Task goal - Go through the material below and count the lines with the string "begin"; the number is the whole answer.

Source data -

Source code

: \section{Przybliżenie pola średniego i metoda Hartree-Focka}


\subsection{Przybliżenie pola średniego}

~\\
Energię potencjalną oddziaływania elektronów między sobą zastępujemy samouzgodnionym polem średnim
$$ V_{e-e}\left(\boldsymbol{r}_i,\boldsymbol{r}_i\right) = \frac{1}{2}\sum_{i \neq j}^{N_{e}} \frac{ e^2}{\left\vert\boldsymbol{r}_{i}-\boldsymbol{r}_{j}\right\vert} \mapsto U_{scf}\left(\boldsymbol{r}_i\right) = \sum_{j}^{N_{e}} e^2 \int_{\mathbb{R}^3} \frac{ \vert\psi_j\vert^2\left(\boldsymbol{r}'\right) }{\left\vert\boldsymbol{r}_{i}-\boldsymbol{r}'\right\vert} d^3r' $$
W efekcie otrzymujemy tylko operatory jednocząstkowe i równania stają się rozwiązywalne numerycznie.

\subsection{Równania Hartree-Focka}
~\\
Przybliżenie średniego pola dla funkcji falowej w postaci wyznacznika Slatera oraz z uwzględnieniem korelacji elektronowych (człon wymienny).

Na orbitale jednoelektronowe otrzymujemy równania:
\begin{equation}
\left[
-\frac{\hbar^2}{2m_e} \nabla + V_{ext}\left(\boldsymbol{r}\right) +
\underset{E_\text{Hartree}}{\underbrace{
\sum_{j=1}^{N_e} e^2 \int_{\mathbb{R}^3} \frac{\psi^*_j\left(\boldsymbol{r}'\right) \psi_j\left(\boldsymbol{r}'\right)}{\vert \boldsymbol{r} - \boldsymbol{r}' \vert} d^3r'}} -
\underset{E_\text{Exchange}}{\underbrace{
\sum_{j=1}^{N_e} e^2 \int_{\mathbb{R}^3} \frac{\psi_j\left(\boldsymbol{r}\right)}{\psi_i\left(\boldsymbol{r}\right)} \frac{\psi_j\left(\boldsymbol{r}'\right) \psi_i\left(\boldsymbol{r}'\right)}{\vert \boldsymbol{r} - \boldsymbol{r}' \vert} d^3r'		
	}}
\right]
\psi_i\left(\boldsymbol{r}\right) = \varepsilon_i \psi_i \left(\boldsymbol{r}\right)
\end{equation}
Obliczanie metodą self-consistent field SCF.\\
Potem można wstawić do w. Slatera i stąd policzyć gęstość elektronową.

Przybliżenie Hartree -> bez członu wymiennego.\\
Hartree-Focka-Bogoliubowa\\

* * *

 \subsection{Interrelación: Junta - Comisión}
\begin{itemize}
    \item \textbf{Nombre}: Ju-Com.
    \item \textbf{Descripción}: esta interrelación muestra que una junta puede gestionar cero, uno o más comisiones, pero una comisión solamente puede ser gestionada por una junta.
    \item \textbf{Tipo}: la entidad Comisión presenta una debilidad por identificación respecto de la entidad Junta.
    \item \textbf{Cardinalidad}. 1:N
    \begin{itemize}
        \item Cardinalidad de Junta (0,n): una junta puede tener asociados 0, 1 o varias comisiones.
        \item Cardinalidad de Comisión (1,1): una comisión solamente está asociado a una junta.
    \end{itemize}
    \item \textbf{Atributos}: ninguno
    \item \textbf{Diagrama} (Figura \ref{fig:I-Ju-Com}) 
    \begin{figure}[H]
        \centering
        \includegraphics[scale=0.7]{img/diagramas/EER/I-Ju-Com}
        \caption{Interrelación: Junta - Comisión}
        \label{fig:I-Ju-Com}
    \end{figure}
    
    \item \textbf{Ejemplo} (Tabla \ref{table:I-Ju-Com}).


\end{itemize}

Your response - 4